How fascinating that the high dramatic point of the vast rally here was not a rousing speech but a moment of silence followed by a full minute of loud, sustained noise. According to The New York Times report, “There were drumbeats and the blaring of horns, but mostly it was generated by people’s whoops and screams.”
I was reminded of the blowing of the shofar as the high point of Rosh HaShanah services. It, too, is a call to action, a recognition of the majesty of the moment — an annual review on high of our actions here on earth — and a call to service. In Jewish tradition, it is the service not only to our Creator but to our fellow man, a reminder to treat each person as having been created in the image of God.
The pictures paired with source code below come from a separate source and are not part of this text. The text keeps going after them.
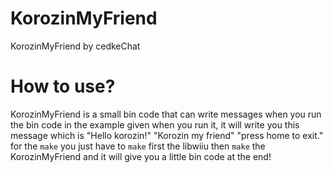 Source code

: # KorozinMyFriend
KorozinMyFriend by cedkeChat

# How to use?
KorozinMyFriend is a small bin code that can write messages when you run the bin code in the example 
given when you run it, it will write you this message which is "Hello korozin!" "Korozin my friend" 
"press home to exit." for the ```make``` you just have to ```make``` first the libwiiu then 
```make``` the KorozinMyFriend and it will give you a little bin code at the end!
Actually, it goes further than that. Judaism views man as God’s stewards over the planet. We are responsible to maintain the earth, its environment and creatures, a concept going back to the Bible. There are prohibitions against destroying fruit trees and mandates for allowing one’s animals to rest each week and for the land itself to lie fallow every seven years. (This new year, 5775, is the Sabbatical Year, the year of Shmittah, when the land of Israel shall have “a complete rest.”)
One wonders how many Jews committed to protecting the environment realize that these values are rooted in their own religious tradition. Perhaps if we did a better job of educating our children about the relevance of Judaism today, as a matter of faith, heritage and morality, we might be more successful in our call for them to join us in the synagogue on the holiest days of the year.
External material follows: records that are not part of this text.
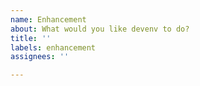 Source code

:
 ```yaml
---
name: Enhancement
about: What would you like devenv to do?
title: ''
labels: enhancement
assignees: ''

---
```

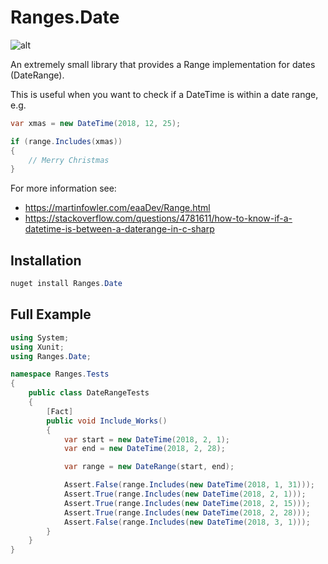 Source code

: 
# Ranges.Date

![alt](https://travis-ci.org/gavynriebau/Ranges.Date.svg?branch=master)

An extremely small library that provides a Range implementation for dates (DateRange).

This is useful when you want to check if a DateTime is within a date range, e.g.
```csharp
var xmas = new DateTime(2018, 12, 25);

if (range.Includes(xmas))
{
	// Merry Christmas
}
```

For more information see:
* https://martinfowler.com/eaaDev/Range.html
* https://stackoverflow.com/questions/4781611/how-to-know-if-a-datetime-is-between-a-daterange-in-c-sharp

## Installation

```powershell
nuget install Ranges.Date
```

## Full Example

```csharp
using System;
using Xunit;
using Ranges.Date;

namespace Ranges.Tests
{
    public class DateRangeTests
    {
        [Fact]
        public void Include_Works()
        {
            var start = new DateTime(2018, 2, 1);
            var end = new DateTime(2018, 2, 28);

            var range = new DateRange(start, end);

            Assert.False(range.Includes(new DateTime(2018, 1, 31)));
            Assert.True(range.Includes(new DateTime(2018, 2, 1)));
            Assert.True(range.Includes(new DateTime(2018, 2, 15)));
            Assert.True(range.Includes(new DateTime(2018, 2, 28)));
            Assert.False(range.Includes(new DateTime(2018, 3, 1)));
        }
    }
}
```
One message those who do attend services this Rosh HaShanah and Yom Kippur will hear from the pulpit — more so, it seems, than in recent years, according to a number of rabbis interviewed — is the RELEVANCE OF ANOTHER GLOBAL MATTER, THE need to support the State of Israel as a religious, ethical and strategic imperative. Rabbi Andy Bachman, a highly respected voice for progressive Judaism, signaled the seriousness of Israel’s plight when he told us recently that his message to congregants this High Holy Day season — his last as spiritual leader of Congregation Beth Elohim in Park Slope, Brooklyn — will be: “Don’t abandon Israel.” (See “Bachman’s Parting Shot At Progressives On Israel,” Sept. 5.)
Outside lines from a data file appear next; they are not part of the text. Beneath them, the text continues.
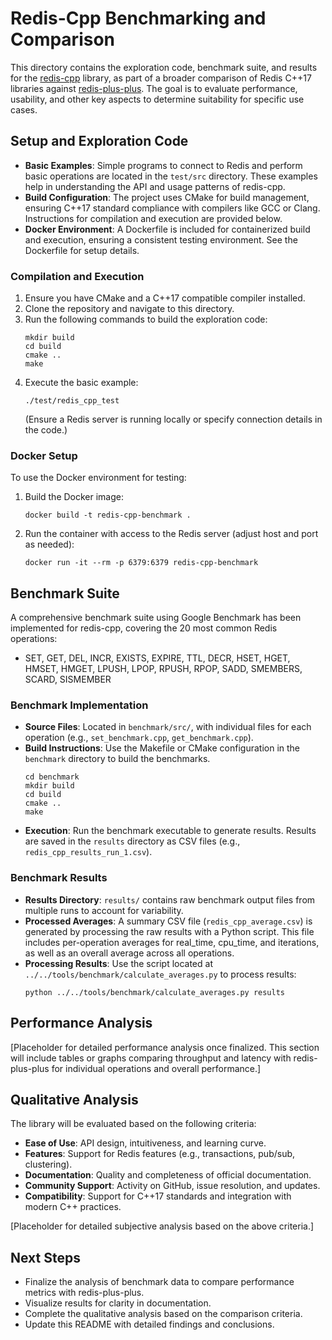 # Redis-Cpp Benchmarking and Comparison

This directory contains the exploration code, benchmark suite, and results for the [redis-cpp](https://github.com/tdv/redis-cpp) library, as part of a broader comparison of Redis C++17 libraries against [redis-plus-plus](https://github.com/sewenew/redis-plus-plus). The goal is to evaluate performance, usability, and other key aspects to determine suitability for specific use cases.

## Setup and Exploration Code
- **Basic Examples**: Simple programs to connect to Redis and perform basic operations are located in the `test/src` directory. These examples help in understanding the API and usage patterns of redis-cpp.
- **Build Configuration**: The project uses CMake for build management, ensuring C++17 standard compliance with compilers like GCC or Clang. Instructions for compilation and execution are provided below.
- **Docker Environment**: A Dockerfile is included for containerized build and execution, ensuring a consistent testing environment. See the Dockerfile for setup details.

### Compilation and Execution
1. Ensure you have CMake and a C++17 compatible compiler installed.
2. Clone the repository and navigate to this directory.
3. Run the following commands to build the exploration code:
   ```
   mkdir build
   cd build
   cmake ..
   make
   ```
4. Execute the basic example:
   ```
   ./test/redis_cpp_test
   ```
   (Ensure a Redis server is running locally or specify connection details in the code.)

### Docker Setup
To use the Docker environment for testing:
1. Build the Docker image:
   ```
   docker build -t redis-cpp-benchmark .
   ```
2. Run the container with access to the Redis server (adjust host and port as needed):
   ```
   docker run -it --rm -p 6379:6379 redis-cpp-benchmark
   ```

## Benchmark Suite
A comprehensive benchmark suite using Google Benchmark has been implemented for redis-cpp, covering the 20 most common Redis operations:
- SET, GET, DEL, INCR, EXISTS, EXPIRE, TTL, DECR, HSET, HGET, HMSET, HMGET, LPUSH, LPOP, RPUSH, RPOP, SADD, SMEMBERS, SCARD, SISMEMBER

### Benchmark Implementation
- **Source Files**: Located in `benchmark/src/`, with individual files for each operation (e.g., `set_benchmark.cpp`, `get_benchmark.cpp`).
- **Build Instructions**: Use the Makefile or CMake configuration in the `benchmark` directory to build the benchmarks.
  ```
  cd benchmark
  mkdir build
  cd build
  cmake ..
  make
  ```
- **Execution**: Run the benchmark executable to generate results. Results are saved in the `results` directory as CSV files (e.g., `redis_cpp_results_run_1.csv`).

### Benchmark Results
- **Results Directory**: `results/` contains raw benchmark output files from multiple runs to account for variability.
- **Processed Averages**: A summary CSV file (`redis_cpp_average.csv`) is generated by processing the raw results with a Python script. This file includes per-operation averages for real_time, cpu_time, and iterations, as well as an overall average across all operations.
- **Processing Results**: Use the script located at `../../tools/benchmark/calculate_averages.py` to process results:
  ```
  python ../../tools/benchmark/calculate_averages.py results
  ```

## Performance Analysis
[Placeholder for detailed performance analysis once finalized. This section will include tables or graphs comparing throughput and latency with redis-plus-plus for individual operations and overall performance.]

## Qualitative Analysis
The library will be evaluated based on the following criteria:
- **Ease of Use**: API design, intuitiveness, and learning curve.
- **Features**: Support for Redis features (e.g., transactions, pub/sub, clustering).
- **Documentation**: Quality and completeness of official documentation.
- **Community Support**: Activity on GitHub, issue resolution, and updates.
- **Compatibility**: Support for C++17 standards and integration with modern C++ practices.

[Placeholder for detailed subjective analysis based on the above criteria.]

## Next Steps
- Finalize the analysis of benchmark data to compare performance metrics with redis-plus-plus.
- Visualize results for clarity in documentation.
- Complete the qualitative analysis based on the comparison criteria.
- Update this README with detailed findings and conclusions.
He explained that having witnessed in Israel this summer the effects of the Hamas war, in addition to the rise of ISIS and Islamic militants in Syria, Iraq, and Lebanon, funded by Iran, he concluded that the violent aggression is “all interconnected.” He said that “Israel is at the front lines of a conflict that will affect us for the next 100 years, so we’d better get used to it.”
Let’s hope his message hits home and that and more young people, committed as they should be to universalist ideals and recognizing the need to counter environmental threats, appreciate as well the very real threat to Western civilization of Islamic militants whose goal is to destroy us and our way of life.
Somehow the latter effort is seen as less politically correct, but both are vitally important.
Global warming, if not checked, can cause great damage over the next several decades. But the catastrophic effects of unchecked militant groups now wreaking havoc in the Middle East could come much sooner. In both cases what’s needed is the political will to identify and confront the danger at hand. Are we up to the task?